▶ **Exercise instructions**
From the records below, give the number of lines that contain the string "Probability", without any other text.

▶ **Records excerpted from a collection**
----------

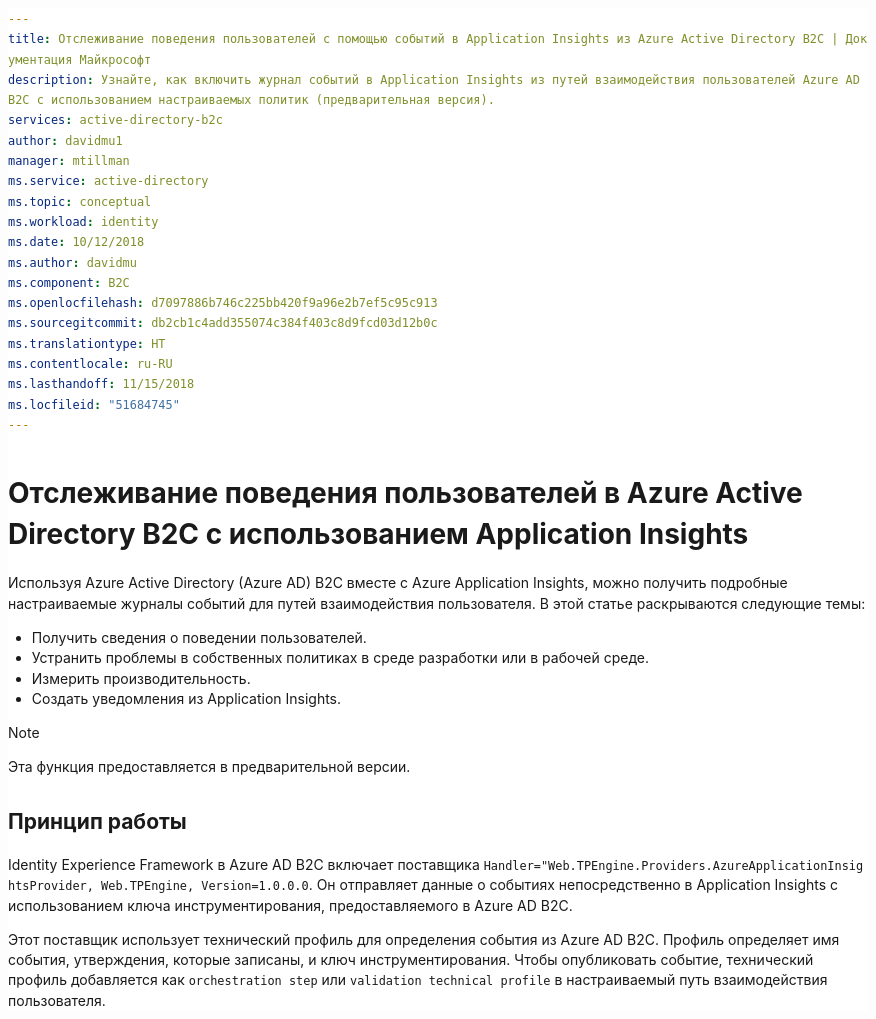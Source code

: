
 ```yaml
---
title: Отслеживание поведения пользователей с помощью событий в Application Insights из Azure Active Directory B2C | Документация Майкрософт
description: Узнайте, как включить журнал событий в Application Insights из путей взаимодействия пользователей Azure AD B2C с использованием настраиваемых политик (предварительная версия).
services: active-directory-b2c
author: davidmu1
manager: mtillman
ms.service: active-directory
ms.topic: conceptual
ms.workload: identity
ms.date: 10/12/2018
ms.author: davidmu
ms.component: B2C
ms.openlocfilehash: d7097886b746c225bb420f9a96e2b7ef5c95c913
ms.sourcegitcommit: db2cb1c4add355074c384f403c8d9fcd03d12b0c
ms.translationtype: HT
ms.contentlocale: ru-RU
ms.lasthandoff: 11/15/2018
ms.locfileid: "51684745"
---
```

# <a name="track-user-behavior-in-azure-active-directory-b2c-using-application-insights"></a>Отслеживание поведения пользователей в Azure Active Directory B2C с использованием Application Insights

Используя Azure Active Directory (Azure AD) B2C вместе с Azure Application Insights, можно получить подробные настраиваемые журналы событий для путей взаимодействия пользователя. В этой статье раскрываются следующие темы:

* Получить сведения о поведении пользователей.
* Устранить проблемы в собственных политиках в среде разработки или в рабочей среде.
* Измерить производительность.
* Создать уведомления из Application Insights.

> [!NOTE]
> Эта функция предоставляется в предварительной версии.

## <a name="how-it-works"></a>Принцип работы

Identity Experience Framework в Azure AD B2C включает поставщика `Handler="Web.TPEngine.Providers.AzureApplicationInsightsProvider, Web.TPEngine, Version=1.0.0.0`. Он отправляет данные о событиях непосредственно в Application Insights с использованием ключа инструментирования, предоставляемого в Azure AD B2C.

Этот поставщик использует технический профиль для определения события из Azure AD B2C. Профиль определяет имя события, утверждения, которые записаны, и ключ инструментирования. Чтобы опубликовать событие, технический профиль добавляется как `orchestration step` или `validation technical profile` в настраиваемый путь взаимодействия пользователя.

----------

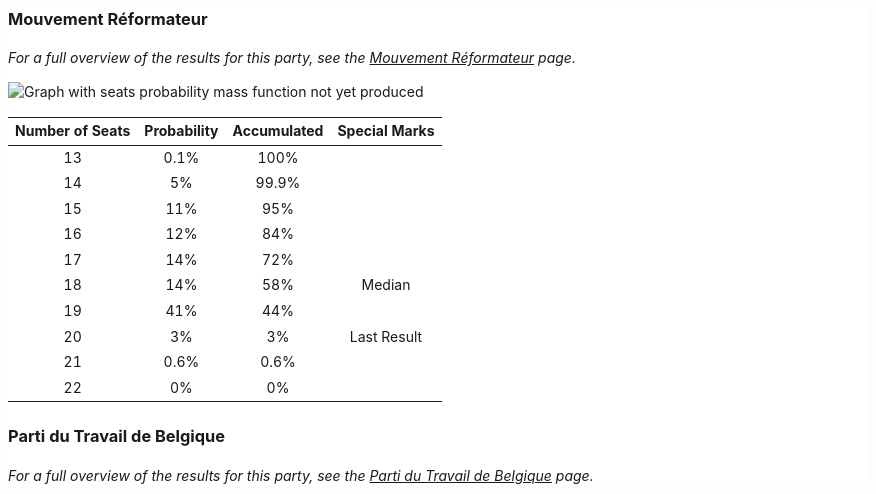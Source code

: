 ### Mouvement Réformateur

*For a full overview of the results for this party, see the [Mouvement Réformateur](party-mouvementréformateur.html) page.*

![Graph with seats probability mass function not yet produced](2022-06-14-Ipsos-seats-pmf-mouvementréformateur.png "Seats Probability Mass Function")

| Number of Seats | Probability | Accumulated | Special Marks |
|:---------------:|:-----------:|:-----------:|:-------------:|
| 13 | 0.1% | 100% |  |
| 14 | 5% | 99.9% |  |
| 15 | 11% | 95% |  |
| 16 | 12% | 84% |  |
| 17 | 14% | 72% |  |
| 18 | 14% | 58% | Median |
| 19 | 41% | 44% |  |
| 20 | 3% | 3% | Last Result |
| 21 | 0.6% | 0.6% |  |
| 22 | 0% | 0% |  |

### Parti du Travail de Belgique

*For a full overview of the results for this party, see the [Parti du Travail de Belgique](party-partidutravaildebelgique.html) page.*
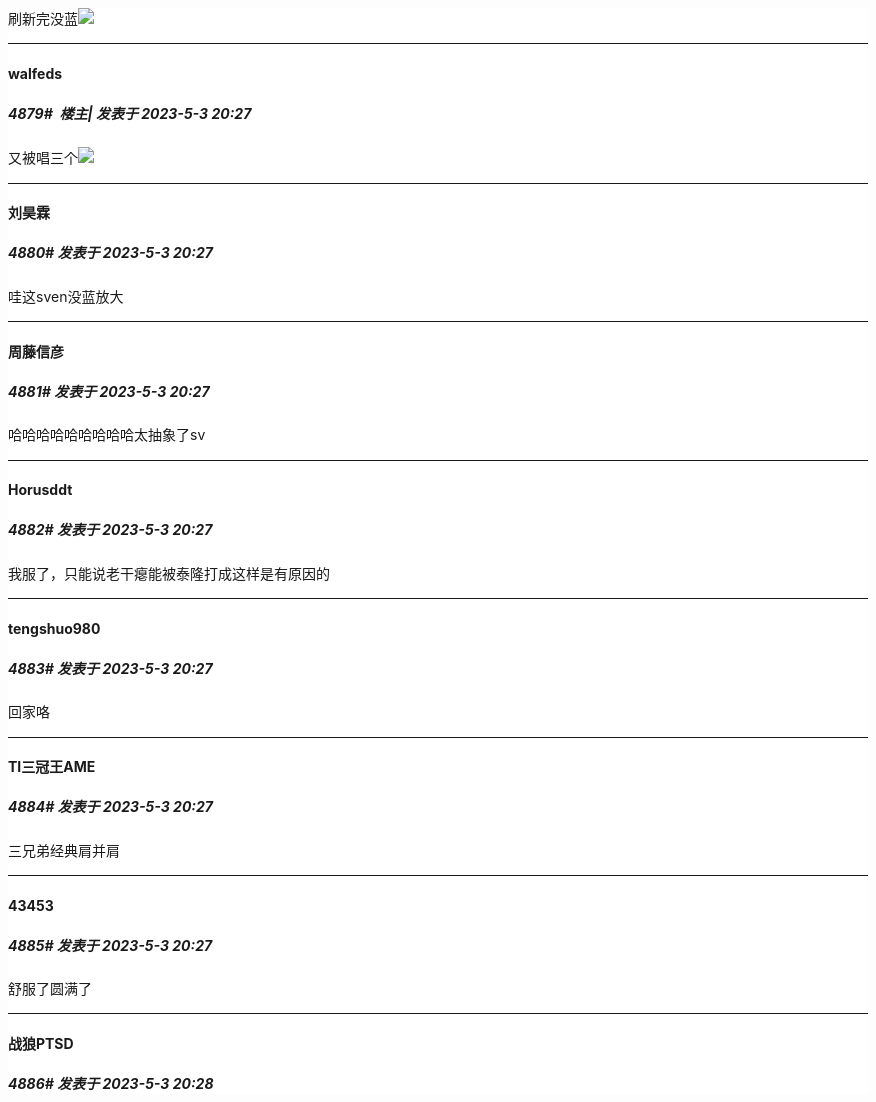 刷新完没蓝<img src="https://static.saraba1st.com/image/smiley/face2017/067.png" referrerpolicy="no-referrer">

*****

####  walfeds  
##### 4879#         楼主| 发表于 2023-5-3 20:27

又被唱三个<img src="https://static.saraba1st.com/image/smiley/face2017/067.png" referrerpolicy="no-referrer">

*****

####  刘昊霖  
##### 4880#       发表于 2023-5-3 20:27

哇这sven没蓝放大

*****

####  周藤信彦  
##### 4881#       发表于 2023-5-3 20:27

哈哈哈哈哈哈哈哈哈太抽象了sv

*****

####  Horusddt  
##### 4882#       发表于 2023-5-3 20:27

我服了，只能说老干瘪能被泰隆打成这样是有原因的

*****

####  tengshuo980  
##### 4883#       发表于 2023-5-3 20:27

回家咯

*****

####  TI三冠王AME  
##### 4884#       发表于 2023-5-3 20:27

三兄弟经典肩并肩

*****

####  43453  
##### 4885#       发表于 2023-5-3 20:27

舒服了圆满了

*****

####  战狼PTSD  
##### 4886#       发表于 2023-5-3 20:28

----------

▶ **Answer section**
2